Redukcja szumów (ANC)
Jeśli myślisz, że redukcja hałasu to tylko dodatek, który „trochę tłumi” dźwięki otoczenia, MOMENTUM 4 Wireless szybko wyprowadzą cię z błędu. To ANC z absolutnej czołówki, które w codziennym użytkowaniu robi kapitalną robotę.
Od pierwszej chwili, gdy włączasz ANC, otoczenie cichnie w sposób niemal magiczny. MOMENTUM 4 radzą sobie z tym wszystkim z imponującą skutecznością. To technologia na najwyższym poziomie – inteligentnie dostosowuje się do warunków, stopniowo wygłuszając niechciane dźwięki bez efektu „ciśnienia w uszach”, który czasem zdarza się w słuchawkach z ANC.
Największe wrażenie robi to, jak dobrze słuchawki izolują zarówno niskie, jak i wysokie częstotliwości. Wiele modeli świetnie radzi sobie z jednostajnymi dźwiękami, jak silnik samolotu czy klimatyzacja, ale ma problem z rozmowami wokół ciebie. Tu tego nie ma – MOMENTUM 4 skutecznie wyciszają także głosy, stukot klawiatury czy odgłosy kroków, sprawiając, że możesz całkowicie skupić się na muzyce lub pracy.
Tryb Transparency Mode również działa świetnie – dźwięki z otoczenia brzmią naturalnie i nie sprawiają wrażenia cyfrowo przetworzonych. W praktyce możesz swobodnie prowadzić rozmowę bez zdejmowania słuchawek, co jest bardzo wygodne.
Czy to najlepsze ANC na rynku? Moim zdaniem – jedno z najlepszych. Czyści otoczenie niemal perfekcyjnie i dorównuje Sony WH-1000XM5 oraz Bose QC 45.
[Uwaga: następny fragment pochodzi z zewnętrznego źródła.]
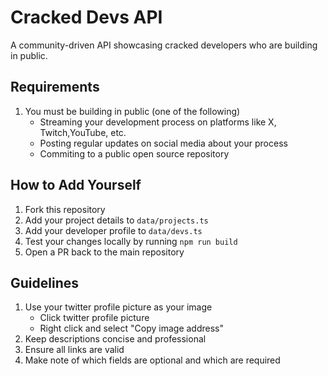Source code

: # Cracked Devs API

A community-driven API showcasing cracked developers who are building in public.

## Requirements

1. You must be building in public (one of the following)
    - Streaming your development process on platforms like X, Twitch,YouTube, etc.
    - Posting regular updates on social media about your process
    - Commiting to a public open source repository

## How to Add Yourself

1. Fork this repository
2. Add your project details to `data/projects.ts`
3. Add your developer profile to `data/devs.ts`
4. Test your changes locally by running `npm run build`
5. Open a PR back to the main repository

## Guidelines

1. Use your twitter profile picture as your image
    - Click twitter profile picture
    - Right click and select "Copy image address"
2. Keep descriptions concise and professional
3. Ensure all links are valid
5. Make note of which fields are optional and which are required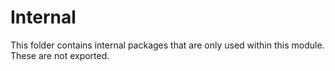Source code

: # Internal
This folder contains internal packages that are only used within this module. These are not exported.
Czy warto kupić Sennheiser MOMENTUM 4 Wireless?
Jeśli szukasz słuchawek z topowym dźwiękiem, świetnym ANC i absurdalnie długą baterią, MOMENTUM 4 Wireless to strzał w dziesiątkę. Brzmią naturalnie, przestrzennie i szczegółowo, a ich komfort noszenia sprawia, że możesz zapomnieć, że masz je na głowie. Do tego 60 godzin pracy na jednym ładowaniu to wynik, który zawstydza konkurencję.
Nie są to słuchawki dla fanów mocno basowego brzmienia ani dla tych, którzy oczekują ekskluzywnego designu, jak w poprzednich generacjach. Jednak jeśli liczy się dla ciebie przede wszystkim jakość dźwięku, wygoda i funkcjonalność, MOMENTUM 4 to jeden z najlepszych wyborów w swojej klasie.